Hi Guys,
Do you have a recommendation for how to best export SNP dosages from a MatrixTable to a numpy/pandas object?
The goal is to filter subjects and create a numpy matrix of 0/1/2 alt allele counts for use as input to a TensorFlow model. The overall data size isn’t astronomical and can fit into RAM.
Subject filtering isn’t an issue, but I’ve been toying with the “n_alt_alleles” function, combined with collect() / take(), and haven’t identified a good solution.
I would appreciate any thoughts or advice you might have!
Hi @tpoterba, I have the same question, except my data IS astronomical and does not fit into RAM, at all.

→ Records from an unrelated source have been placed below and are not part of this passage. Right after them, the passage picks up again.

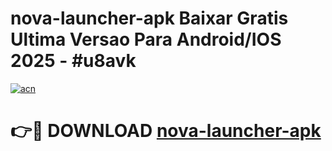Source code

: # nova-launcher-apk Baixar Gratis Ultima Versao Para Android/IOS 2025 - #u8avk

[![acn](https://github.com/user-attachments/assets/0f9c940e-d8b0-45ae-aac7-cd30a18b3e1c)](https://app.mediaupload.pro/?title=nova-launcher-apk&ref=15F)

# 👉🔴 DOWNLOAD [nova-launcher-apk](https://app.mediaupload.pro/?title=nova-launcher-apk&ref=15F)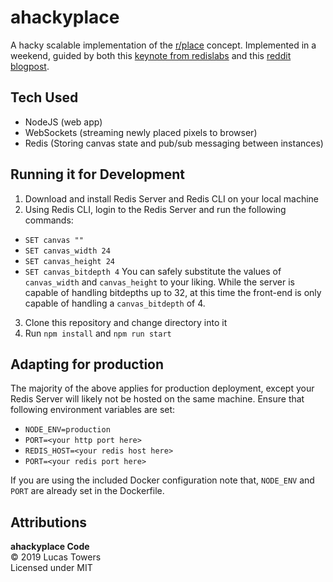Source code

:# ahackyplace
A hacky scalable implementation of the [r/place](https://en.wikipedia.org/wiki/Place_%28Reddit%29) concept. Implemented in a weekend, guided by both this [keynote from redislabs](https://www.youtube.com/watch?v=3-Xqghoki70) and this [reddit blogpost](https://redditblog.com/2017/04/13/how-we-built-rplace/).

## Tech Used
- NodeJS (web app)
- WebSockets (streaming newly placed pixels to browser)
- Redis (Storing canvas state and pub/sub messaging between instances)

## Running it for Development 
1. Download  and install Redis Server and Redis CLI on your local machine
2. Using Redis CLI, login to the Redis Server and run the following commands:
 - `SET canvas ""`
 - `SET canvas_width 24`
 - `SET canvas_height 24`
 - `SET canvas_bitdepth 4`
 You can safely substitute the values of `canvas_width` and `canvas_height` to your liking. While the server is capable of handling bitdepths up to 32, at this time the front-end is only capable of handling a `canvas_bitdepth` of 4.
3. Clone this repository and change directory into it
4. Run `npm install` and `npm run start`

## Adapting for production
The majority of the above applies for production deployment, except your Redis Server will likely not be hosted on the same machine. Ensure that following environment variables are set:
- `NODE_ENV=production`
- `PORT=<your http port here>`
- `REDIS_HOST=<your redis host here>`
- `PORT=<your redis port here>`

If you are using the included Docker configuration note that, `NODE_ENV` and `PORT` are already set in the Dockerfile.

## Attributions
**ahackyplace Code**  
© 2019 Lucas Towers  
Licensed under MIT
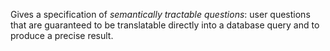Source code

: Gives a specification of _semantically tractable questions_: user questions that are guaranteed to be translatable directly into a database query and to produce a precise result.  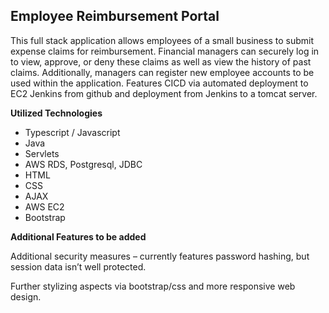 ﻿**Employee Reimbursement Portal**
---------------------------------------------------------

This full stack application allows employees of a small business to submit expense claims for reimbursement. Financial managers can securely log in to view, approve, or deny these claims as well as view the history of past claims. Additionally, managers can register new employee accounts to be used within the application. Features CICD via automated deployment to EC2 Jenkins from github and deployment from Jenkins to a tomcat server.

**Utilized Technologies**

 - Typescript / Javascript
 - Java
 - Servlets
 - AWS RDS, Postgresql, JDBC
 - HTML
 - CSS
 - AJAX
 - AWS EC2
 - Bootstrap
 
 **Additional Features to be added**

Additional security measures – currently features password hashing, but session data isn’t well protected.

Further stylizing aspects via bootstrap/css and more responsive web design.
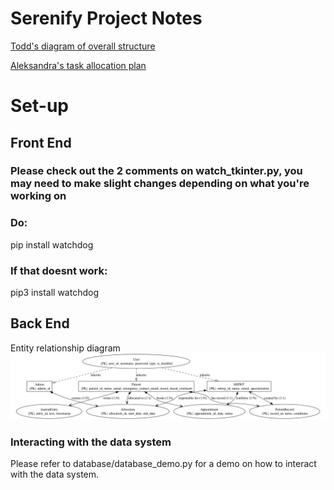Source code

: # Serenify Project Notes

[Todd's diagram of overall structure](https://lucid.app/lucidspark/0daace95-f237-4da9-b69d-43f0215e82d1/edit?invitationId=inv_7aa9b477-44f2-47d7-93aa-e2f762b3ea6f&page=0_0#)

[Aleksandra's task allocation plan](task_allocation.pdf)

# Set-up
## Front End
<!-- tkinter is a standalone library within Python so does not require terminal commands -->
### Please check out the 2 comments on watch_tkinter.py, you may need to make slight changes depending on what you're working on


<!-- Download watchdog so that you have an automatically live preview to show you how your work looks for the user on the frontend. -->

### Do:
<p>pip install watchdog</p>

### If that doesnt work:
<p>pip3 install watchdog</p> 

## Back End
Entity relationship diagram
![ER diagram](database/ERdiagram/serenify_erd.png)

### Interacting with the data system
Please refer to database/database_demo.py for a demo on how to interact with the data system.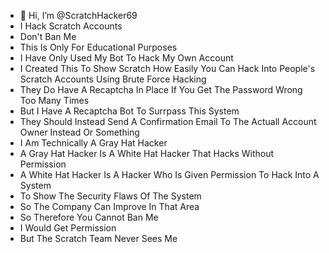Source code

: - 👋 Hi, I’m @ScratchHacker69
- I Hack Scratch Accounts
- Don't Ban Me
- This Is Only For Educational Purposes
- I Have Only Used My Bot To Hack My Own Account
- I Created This To Show Scratch How Easily You Can Hack Into People's Scratch Accounts Using Brute Force Hacking
- They Do Have A Recaptcha In Place If You Get The Password Wrong Too Many Times
- But I Have A Recaptcha Bot To Surrpass This System
- They Should Instead Send A Confirmation Email To The Actuall Account Owner Instead Or Something
- I Am Technically A Gray Hat Hacker
- A Gray Hat Hacker Is A White Hat Hacker That Hacks Without Permission
- A White Hat Hacker Is A Hacker Who Is Given Permission To Hack Into A System
- To Show The Security Flaws Of The System
- So The Company Can Improve In That Area
- So Therefore You Cannot Ban Me
- I Would Get Permission
- But The Scratch Team Never Sees Me

<!---
ScratchHacker69/ScratchHacker69 is a ✨ special ✨ repository because its `README.md` (this file) appears on your GitHub profile.
You can click the Preview link to take a look at your changes.
--->
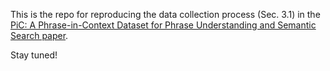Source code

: This is the repo for reproducing the data collection process (Sec. 3.1) in the [PiC: A Phrase-in-Context Dataset for Phrase Understanding and Semantic Search
 paper](https://arxiv.org/abs/2207.09068).
 
 Stay tuned!
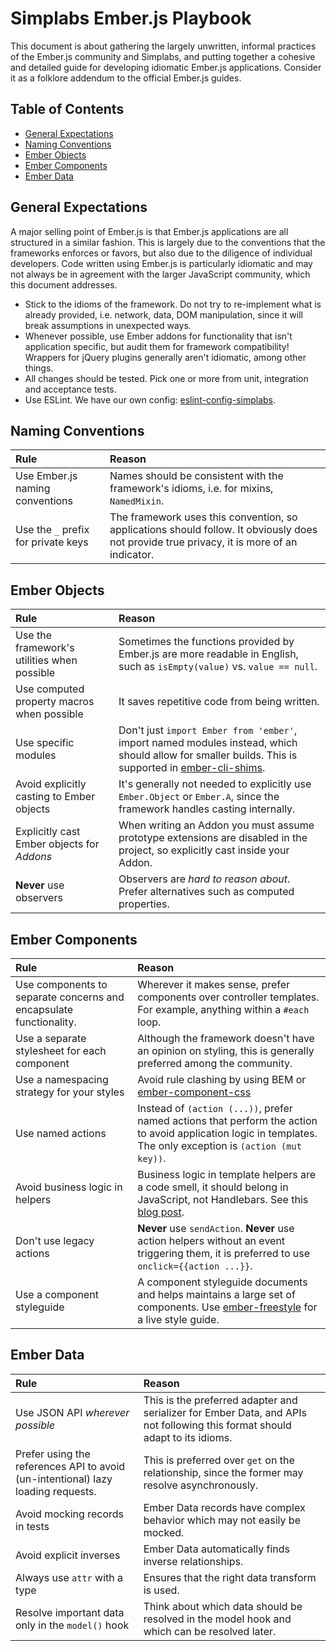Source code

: # Simplabs Ember.js Playbook

This document is about gathering the largely unwritten, informal practices of the Ember.js community and Simplabs, and putting together a cohesive and detailed guide for developing idiomatic Ember.js applications. Consider it as a folklore addendum to the official Ember.js guides.


## Table of Contents

- [General Expectations](#general-expectations)
- [Naming Conventions](#naming-conventions)
- [Ember Objects](#ember-objects)
- [Ember Components](#ember-components)
- [Ember Data](#ember-data)


## General Expectations

A major selling point of Ember.js is that Ember.js applications are all structured in a similar fashion. This is largely due to the conventions that the frameworks enforces or favors, but also due to the diligence of individual developers. Code written using Ember.js is particularly idiomatic and may not always be in agreement with the larger JavaScript community, which this document addresses.

- Stick to the idioms of the framework. Do not try to re-implement what is already provided, i.e. network, data, DOM manipulation, since it will break assumptions in unexpected ways.
- Whenever possible, use Ember addons for functionality that isn't application specific, but audit them for framework compatibility! Wrappers for jQuery plugins generally aren't idiomatic, among other things.
- All changes should be tested. Pick one or more from unit, integration and acceptance tests.
- Use ESLint. We have our own config: [eslint-config-simplabs](https://github.com/simplabs/eslint-config-simplabs).


## Naming Conventions

| Rule | Reason |
|:-----|:-------|
| Use Ember.js naming conventions | Names should be consistent with the framework's idioms, i.e. for mixins, `NamedMixin`. |
| Use the `_` prefix for private keys | The framework uses this convention, so applications should follow. It obviously does not provide true privacy, it is more of an indicator. |


## Ember Objects

| Rule | Reason |
|:-----|:-------|
| Use the framework's utilities when possible | Sometimes the functions provided by Ember.js are more readable in English, such as `isEmpty(value)` vs. `value == null`. |
| Use computed property macros when possible | It saves repetitive code from being written. |
| Use specific modules | Don't just `import Ember from 'ember'`, import named modules instead, which should allow for smaller builds. This is supported in [ember-cli-shims](https://github.com/ember-cli/ember-cli-shims). |
| Avoid explicitly casting to Ember objects | It's generally not needed to explicitly use `Ember.Object` or `Ember.A`, since the framework handles casting internally.|
| Explicitly cast Ember objects for *Addons* | When writing an Addon you must assume prototype extensions are disabled in the project, so explicitly cast inside your Addon.|
| **Never** use observers | Observers are *hard to reason about*. Prefer alternatives such as computed properties. |


## Ember Components

| Rule | Reason |
|:-----|:-------|
| Use components to separate concerns and encapsulate functionality. | Wherever it makes sense, prefer components over controller templates. For example, anything within a `#each` loop. |
| Use a separate stylesheet for each component | Although the framework doesn't have an opinion on styling, this is generally preferred among the community. |
| Use a namespacing strategy for your styles | Avoid rule clashing by using BEM or [ember-component-css](https://github.com/ebryn/ember-component-css) |
| Use named actions | Instead of `(action (...))`, prefer named actions that perform the action to avoid application logic in templates. The only exception is `(action (mut key))`. |
| Avoid business logic in helpers | Business logic in template helpers are a code smell, it should belong in JavaScript, not Handlebars. See this [blog post](https://simplabs.com/blog/2017/03/21/on-computed-properties-vs-helpers.html). |
| Don't use legacy actions | **Never** use `sendAction`. **Never** use action helpers without an event triggering them, it is preferred to use `onclick={{action ...}}`.|
| Use a component styleguide | A component styleguide documents and helps maintains a large set of components. Use [ember-freestyle](http://ember-freestyle.com/) for a live style guide. |


## Ember Data

| Rule | Reason |
|:-----|:-------|
| Use JSON API *wherever possible* | This is the preferred adapter and serializer for Ember Data, and APIs not following this format should adapt to its idioms. |
| Prefer using the references API to avoid (un-intentional) lazy loading requests. | This is preferred over `get` on the relationship, since the former may resolve asynchronously. |
| Avoid mocking records in tests | Ember Data records have complex behavior which may not easily be mocked. |
| Avoid explicit inverses | Ember Data automatically finds inverse relationships. |
| Always use `attr` with a type | Ensures that the right data transform is used. |
| Resolve important data only in the `model()` hook | Think about which data should be resolved in the model hook and which can be resolved later. |
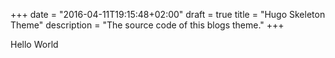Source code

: +++
date = "2016-04-11T19:15:48+02:00"
draft = true
title = "Hugo Skeleton Theme"
description = "The source code of this blogs theme."
+++

Hello World

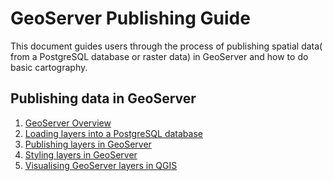 # GeoServer Publishing Guide

This document guides users through the process of publishing spatial data( from a PostgreSQL database or raster data) 
in GeoServer and how to do basic cartography. 

## Publishing data in GeoServer

1. [GeoServer Overview](geoserver-overview.md)
2. [Loading layers into a PostgreSQL database](loading-postgis-layers.md)
3. [Publishing layers in GeoServer](publishing-layers-in-geoserver.md)
4. [Styling layers in GeoServer](styling-layers-in-geoserver.md)
5. [Visualising GeoServer layers in QGIS](visualising-geoserver-layers-in-qgis.md)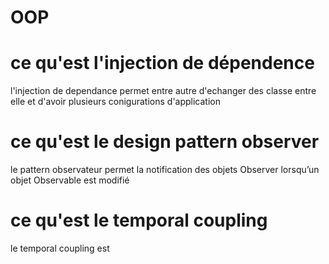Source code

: # OOP
# ce qu'est l'injection de dépendence
l'injection de dependance permet entre autre d'echanger des classe entre elle et d'avoir plusieurs conigurations d'application
# ce qu'est le design pattern observer
le pattern observateur permet la  notification des objets Observer lorsqu’un objet Observable est modifié
# ce qu'est le temporal coupling
le temporal coupling est 
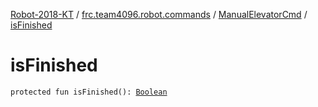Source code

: [Robot-2018-KT](../../index.md) / [frc.team4096.robot.commands](../index.md) / [ManualElevatorCmd](index.md) / [isFinished](./is-finished.md)

# isFinished

`protected fun isFinished(): `[`Boolean`](https://kotlinlang.org/api/latest/jvm/stdlib/kotlin/-boolean/index.html)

My current method is to use n_alt_alleles, convert the MatrixTable into a Table with columns indexed by sample id, and then collect each sample one by one and convert into a Tensorflow Example object and write to a TFRecord. This works but is not the most efficient (looking into parallelising it). Wondering if you have any suggestions for a better pipeline for this.
I think there will be better strategies than the one you’re employing now, but nothing immediately jumps to mind. I’ll ruminate on this a bit and respond this afternoon or tomorrow.
Hi @tpoterba, wondering if you’ve had a chance to give this more thought? I still haven’t come up with a better strategy myself and even parallelised, this is taking forever.
Ah, thanks for the bump! I’ve thought about this a bit, but don’t have any great solution. Part of why this is hard is that you’re doing a transpose – Hail MatrixTables are stored and processed row-major, but you want to export columns to TF individually. I think perhaps you can improve the speed a bit by collecting samples in groups (as many can fit in memory at once), something like the following:
ht = mt.select_entries(n = mt.GT.n_alt_alleles()).localize_entries('gts')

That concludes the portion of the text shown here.